Die grosse Schweizer LGBTIQ+ Umfrage geht in die zweite Runde!

Im vergangenen Jahr haben fast 1’700 Personen an der Schweizer LGBTIQ+ Umfrage teilgenommen. Die erste Umfrage war somit ein grosser Erfolg. Dies war nur dank der gemeinsamen Anstrengungen vieler LGBTIQ+ Verbände, Organisationen, Zeitschriften und Einzelpersonen möglich.

Die Resultate dieser Umfrage haben die beiden Hauptforscherinnen Tabea Hässler (Universität Zürich und Universität) in einem Bericht zusammengefasst und kürzlich veröffentlicht. Er kann hier gelesen werden.

Nun geht es in die nächste Runde und Tabea Hässler und Léïla Eisner bitten wiederum bei der zweiten Umfrage teilzunehmen.

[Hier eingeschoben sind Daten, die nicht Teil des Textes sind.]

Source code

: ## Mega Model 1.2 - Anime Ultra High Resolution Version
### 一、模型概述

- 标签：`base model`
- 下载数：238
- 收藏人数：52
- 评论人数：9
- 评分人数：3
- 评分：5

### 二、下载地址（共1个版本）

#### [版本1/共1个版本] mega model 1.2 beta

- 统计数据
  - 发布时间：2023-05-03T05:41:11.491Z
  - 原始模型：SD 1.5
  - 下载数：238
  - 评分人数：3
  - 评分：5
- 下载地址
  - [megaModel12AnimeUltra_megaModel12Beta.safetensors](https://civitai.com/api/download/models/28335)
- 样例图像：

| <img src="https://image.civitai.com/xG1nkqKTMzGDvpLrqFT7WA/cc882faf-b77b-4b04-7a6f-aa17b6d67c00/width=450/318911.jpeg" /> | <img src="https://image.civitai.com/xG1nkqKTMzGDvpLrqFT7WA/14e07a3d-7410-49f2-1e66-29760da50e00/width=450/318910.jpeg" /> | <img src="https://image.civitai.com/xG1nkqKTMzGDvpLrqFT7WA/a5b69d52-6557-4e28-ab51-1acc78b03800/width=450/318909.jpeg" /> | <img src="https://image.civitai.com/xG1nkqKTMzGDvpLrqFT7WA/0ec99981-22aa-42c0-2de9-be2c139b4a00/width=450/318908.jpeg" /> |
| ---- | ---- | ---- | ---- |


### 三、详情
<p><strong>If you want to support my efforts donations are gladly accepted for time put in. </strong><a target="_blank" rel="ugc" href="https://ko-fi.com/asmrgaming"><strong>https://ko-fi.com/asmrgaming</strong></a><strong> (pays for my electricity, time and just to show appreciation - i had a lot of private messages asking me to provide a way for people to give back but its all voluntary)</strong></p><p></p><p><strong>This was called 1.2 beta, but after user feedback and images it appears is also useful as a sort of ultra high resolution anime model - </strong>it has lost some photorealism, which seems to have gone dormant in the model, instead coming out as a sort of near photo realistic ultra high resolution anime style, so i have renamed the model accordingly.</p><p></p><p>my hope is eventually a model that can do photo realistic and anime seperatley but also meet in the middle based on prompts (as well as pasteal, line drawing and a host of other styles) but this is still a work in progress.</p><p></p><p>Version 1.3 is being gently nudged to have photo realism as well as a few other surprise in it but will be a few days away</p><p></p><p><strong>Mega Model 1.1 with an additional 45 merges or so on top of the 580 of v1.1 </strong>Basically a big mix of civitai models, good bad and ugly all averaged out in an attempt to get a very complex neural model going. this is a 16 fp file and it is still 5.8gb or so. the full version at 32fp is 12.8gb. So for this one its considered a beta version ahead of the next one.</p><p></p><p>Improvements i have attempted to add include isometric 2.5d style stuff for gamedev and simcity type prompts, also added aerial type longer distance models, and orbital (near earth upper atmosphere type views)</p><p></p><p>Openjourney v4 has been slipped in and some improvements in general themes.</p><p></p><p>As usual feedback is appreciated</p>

Die aktuelle Umfrage befasst sich mit aktuellen Schweizer Themen (Schutz vor Diskriminierung aufgrund der sexuellen Orientierung, Legalisierung der gleichgeschlechtlichen Ehe), persönlichen Erfahrungen von LGBTIQ+ Personen (Unterstützung, Diskriminierung, Coming-out, Erfahrungen im schulischen Kontext) sowie Massnahmen zur Veränderung der Situation in der Schweiz.

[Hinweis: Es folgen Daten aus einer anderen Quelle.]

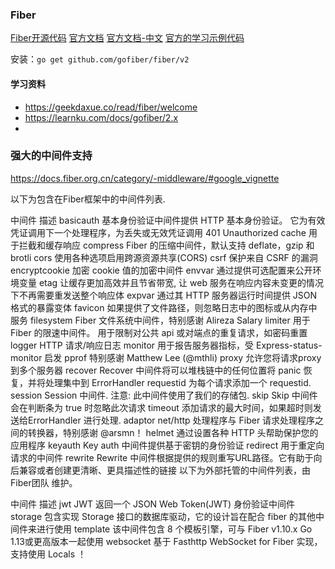 ### Fiber

[Fiber开源代码](https://github.com/gofiber/fiber)
[官方文档](https://docs.gofiber.io/)
[官方文档-中文](https://docs.fiber.org.cn/)
[官方的学习示例代码](https://github.com/gofiber/recipes)


安装：`go get github.com/gofiber/fiber/v2`

#### 学习资料

- https://geekdaxue.co/read/fiber/welcome
- https://learnku.com/docs/gofiber/2.x
-

### 强大的中间件支持
https://docs.fiber.org.cn/category/-middleware/#google_vignette

以下为包含在Fiber框架中的中间件列表.

中间件 描述
basicauth 基本身份验证中间件提供 HTTP 基本身份验证。 它为有效凭证调用下一个处理程序，为丢失或无效凭证调用 401 Unauthorized
cache 用于拦截和缓存响应
compress Fiber 的压缩中间件，默认支持 deflate，gzip 和 brotli
cors 使用各种选项启用跨源资源共享(CORS)
csrf 保护来自 CSRF 的漏洞
encryptcookie 加密 cookie 值的加密中间件
envvar 通过提供可选配置来公开环境变量
etag 让缓存更加高效并且节省带宽, 让 web 服务在响应内容未变更的情况下不再需要重发送整个响应体
expvar 通过其 HTTP 服务器运行时间提供 JSON 格式的暴露变体
favicon 如果提供了文件路径，则忽略日志中的图标或从内存中服务
filesystem Fiber 文件系统中间件，特别感谢 Alireza Salary
limiter 用于 Fiber 的限速中间件。 用于限制对公共 api 或对端点的重复请求，如密码重置
logger HTTP 请求/响应日志
monitor 用于报告服务器指标，受 Express-status-monitor 启发
pprof 特别感谢 Matthew Lee (@mthli)
proxy 允许您将请求proxy到多个服务器
recover Recover 中间件将可以堆栈链中的任何位置将 panic 恢复，并将处理集中到 ErrorHandler
requestid 为每个请求添加一个 requestid.
session Session 中间件. 注意: 此中间件使用了我们的存储包.
skip Skip 中间件会在判断条为 true 时忽略此次请求
timeout 添加请求的最大时间，如果超时则发送给ErrorHandler 进行处理.
adaptor net/http 处理程序与 Fiber 请求处理程序之间的转换器，特别感谢 @arsmn！
helmet 通过设置各种 HTTP 头帮助保护您的应用程序
keyauth Key auth 中间件提供基于密钥的身份验证
redirect 用于重定向请求的中间件
rewrite Rewrite 中间件根据提供的规则重写URL路径。它有助于向后兼容或者创建更清晰、更具描述性的链接
以下为外部托管的中间件列表，由 Fiber团队 维护。

中间件 描述
jwt JWT 返回一个 JSON Web Token(JWT) 身份验证中间件
storage 包含实现 Storage 接口的数据库驱动，它的设计旨在配合 fiber 的其他中间件来进行使用
template 该中间件包含 8 个模板引擎，可与 Fiber v1.10.x Go 1.13或更高版本一起使用
websocket 基于 Fasthttp WebSocket for Fiber 实现，支持使用 Locals ！
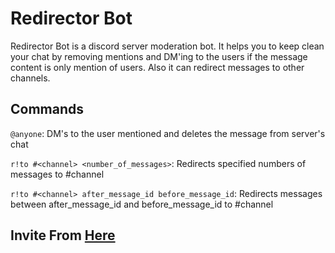 # Redirector Bot

Redirector Bot is a discord server moderation bot. It helps you to keep clean your chat by removing mentions and DM'ing to the users if the message content is only mention of users. Also it can redirect messages to other channels.

## Commands

`@anyone`: DM's to the user mentioned and deletes the message from server's chat

`r!to #<channel> <number_of_messages>`: Redirects specified numbers of messages to #channel

`r!to #<channel> after_message_id before_message_id`: Redirects messages between after_message_id and before_message_id to #channel

## Invite From [Here](https://discordapp.com/oauth2/authorize?client_id=548145751251877888&scope=bot&permissions=8192)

Teilnehmen können an der Umfrage sowohl LGBTIQ+ Personen als auch cis Heterosexuelle. Die Umfrage dauert ungefähr 20 bis 30 Minuten. Unter den Teilnehmenden wir als Dankeschön ein Gutschein im Wert von 100 und zwei Gutschein im Wert von je 50 Franken verlost.

Den Fragebogen findest du hier: https://tinyurl.com/SwissLGBTIQ


Ein Hauptziel der Schweizer LGBTIQ+ Umfrage ist es zu verstehen, wie und warum sich die Lebensumstände von LGBTIQ+ Personen in der Schweiz im Laufe der Zeit ändern. Diese Studie ist jetzt im zweiten Jahr – und geplant ist, alle Teilnehmenden für mehrere Jahre zu begleiten. Dies ist wichtig, da derzeit nur sehr wenig darüber bekannt ist, wie sich die Meinungen und die Zufriedenheit der Menschen mit ihrem Leben im Laufe der Zeit allmählich oder akut als Reaktion auf aktuelle gesellschaftliche Ereignisse ändern können.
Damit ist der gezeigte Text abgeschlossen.